#### Exercise material:
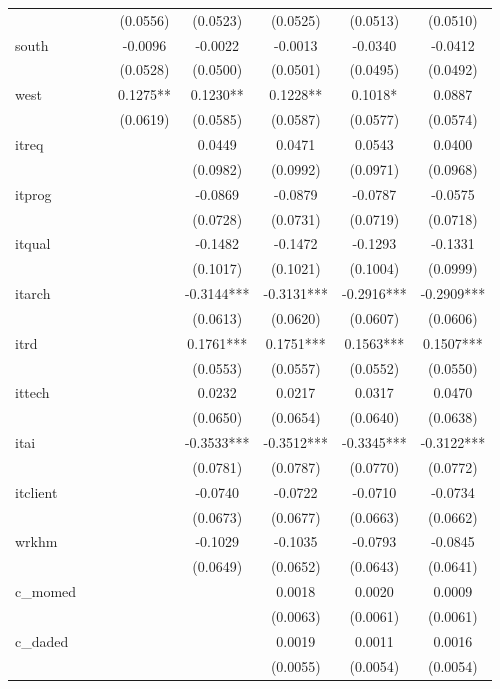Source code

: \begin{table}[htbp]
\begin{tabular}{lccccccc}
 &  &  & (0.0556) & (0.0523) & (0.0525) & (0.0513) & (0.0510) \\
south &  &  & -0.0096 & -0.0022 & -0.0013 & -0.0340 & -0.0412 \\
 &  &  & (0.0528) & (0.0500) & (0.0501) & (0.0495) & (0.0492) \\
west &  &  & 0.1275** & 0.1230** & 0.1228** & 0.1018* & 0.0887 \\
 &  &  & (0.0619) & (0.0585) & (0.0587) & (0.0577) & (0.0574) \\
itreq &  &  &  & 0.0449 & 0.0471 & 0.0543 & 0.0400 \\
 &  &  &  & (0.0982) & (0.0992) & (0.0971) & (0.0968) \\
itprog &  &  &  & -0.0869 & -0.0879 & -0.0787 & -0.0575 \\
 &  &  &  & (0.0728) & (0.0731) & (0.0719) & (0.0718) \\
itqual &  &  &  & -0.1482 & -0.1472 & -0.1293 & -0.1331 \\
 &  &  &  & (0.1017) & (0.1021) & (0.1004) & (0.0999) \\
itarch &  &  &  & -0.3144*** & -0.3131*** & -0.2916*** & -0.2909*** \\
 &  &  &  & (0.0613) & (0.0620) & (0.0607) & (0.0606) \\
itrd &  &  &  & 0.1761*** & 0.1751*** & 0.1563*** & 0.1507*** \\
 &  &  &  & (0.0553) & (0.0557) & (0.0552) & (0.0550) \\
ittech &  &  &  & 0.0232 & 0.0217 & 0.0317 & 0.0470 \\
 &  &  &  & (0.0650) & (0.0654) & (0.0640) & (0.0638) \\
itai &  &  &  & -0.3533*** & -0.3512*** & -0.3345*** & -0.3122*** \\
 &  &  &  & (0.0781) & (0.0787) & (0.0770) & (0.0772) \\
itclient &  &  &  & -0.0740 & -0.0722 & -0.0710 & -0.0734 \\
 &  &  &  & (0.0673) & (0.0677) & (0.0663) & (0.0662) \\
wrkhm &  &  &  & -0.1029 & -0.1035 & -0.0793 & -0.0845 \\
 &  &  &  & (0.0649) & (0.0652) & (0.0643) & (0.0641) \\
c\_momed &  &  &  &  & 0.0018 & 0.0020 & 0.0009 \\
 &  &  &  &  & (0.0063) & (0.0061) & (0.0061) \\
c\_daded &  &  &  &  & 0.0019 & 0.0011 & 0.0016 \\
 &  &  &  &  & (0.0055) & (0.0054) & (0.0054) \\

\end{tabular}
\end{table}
* * *
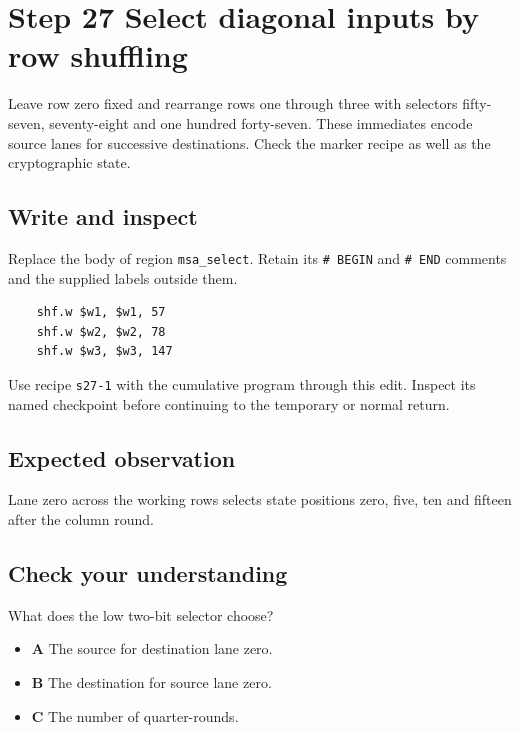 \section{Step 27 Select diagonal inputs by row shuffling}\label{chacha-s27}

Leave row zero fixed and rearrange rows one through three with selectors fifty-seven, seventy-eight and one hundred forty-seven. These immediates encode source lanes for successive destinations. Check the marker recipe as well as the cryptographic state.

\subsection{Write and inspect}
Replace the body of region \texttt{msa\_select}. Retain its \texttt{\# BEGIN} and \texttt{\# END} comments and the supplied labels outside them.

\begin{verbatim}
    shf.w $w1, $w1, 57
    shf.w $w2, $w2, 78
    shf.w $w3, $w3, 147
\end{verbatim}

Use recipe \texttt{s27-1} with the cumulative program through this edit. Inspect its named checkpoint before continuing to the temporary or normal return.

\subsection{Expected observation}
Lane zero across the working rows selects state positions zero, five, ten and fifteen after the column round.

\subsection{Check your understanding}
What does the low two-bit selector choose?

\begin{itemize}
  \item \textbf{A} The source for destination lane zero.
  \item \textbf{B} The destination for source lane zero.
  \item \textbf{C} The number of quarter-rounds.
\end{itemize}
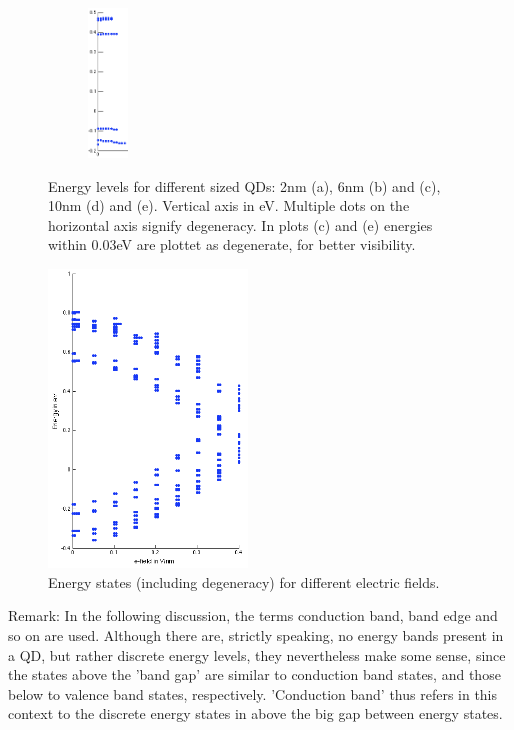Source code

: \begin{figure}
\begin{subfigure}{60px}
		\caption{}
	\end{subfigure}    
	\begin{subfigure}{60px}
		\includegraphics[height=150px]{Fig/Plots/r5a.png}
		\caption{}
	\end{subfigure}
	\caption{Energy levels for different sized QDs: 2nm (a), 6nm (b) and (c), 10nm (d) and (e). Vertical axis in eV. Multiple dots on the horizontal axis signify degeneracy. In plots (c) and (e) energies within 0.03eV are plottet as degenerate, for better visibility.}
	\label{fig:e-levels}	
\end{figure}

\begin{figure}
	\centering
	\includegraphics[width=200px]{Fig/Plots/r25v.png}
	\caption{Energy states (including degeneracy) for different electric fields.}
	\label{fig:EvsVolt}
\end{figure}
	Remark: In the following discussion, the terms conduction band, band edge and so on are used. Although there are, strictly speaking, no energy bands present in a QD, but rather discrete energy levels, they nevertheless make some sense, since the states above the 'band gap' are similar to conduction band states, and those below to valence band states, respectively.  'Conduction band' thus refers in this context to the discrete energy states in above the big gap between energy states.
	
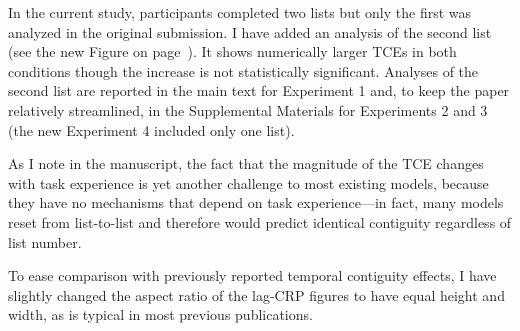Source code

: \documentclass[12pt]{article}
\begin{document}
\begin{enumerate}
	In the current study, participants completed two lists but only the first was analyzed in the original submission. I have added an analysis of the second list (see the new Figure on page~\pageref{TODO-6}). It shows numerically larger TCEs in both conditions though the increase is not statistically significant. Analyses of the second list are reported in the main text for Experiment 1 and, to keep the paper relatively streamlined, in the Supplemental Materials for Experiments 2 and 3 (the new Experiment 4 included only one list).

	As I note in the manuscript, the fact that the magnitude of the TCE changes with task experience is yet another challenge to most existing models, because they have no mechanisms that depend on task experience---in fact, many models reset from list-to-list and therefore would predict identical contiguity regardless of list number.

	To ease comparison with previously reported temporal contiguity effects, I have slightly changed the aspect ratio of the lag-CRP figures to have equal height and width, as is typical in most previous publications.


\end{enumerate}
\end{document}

#### Aim of the exercise:
In the data above, how many lines hold the word "subsection"? Give only the number.

#### The answer:
3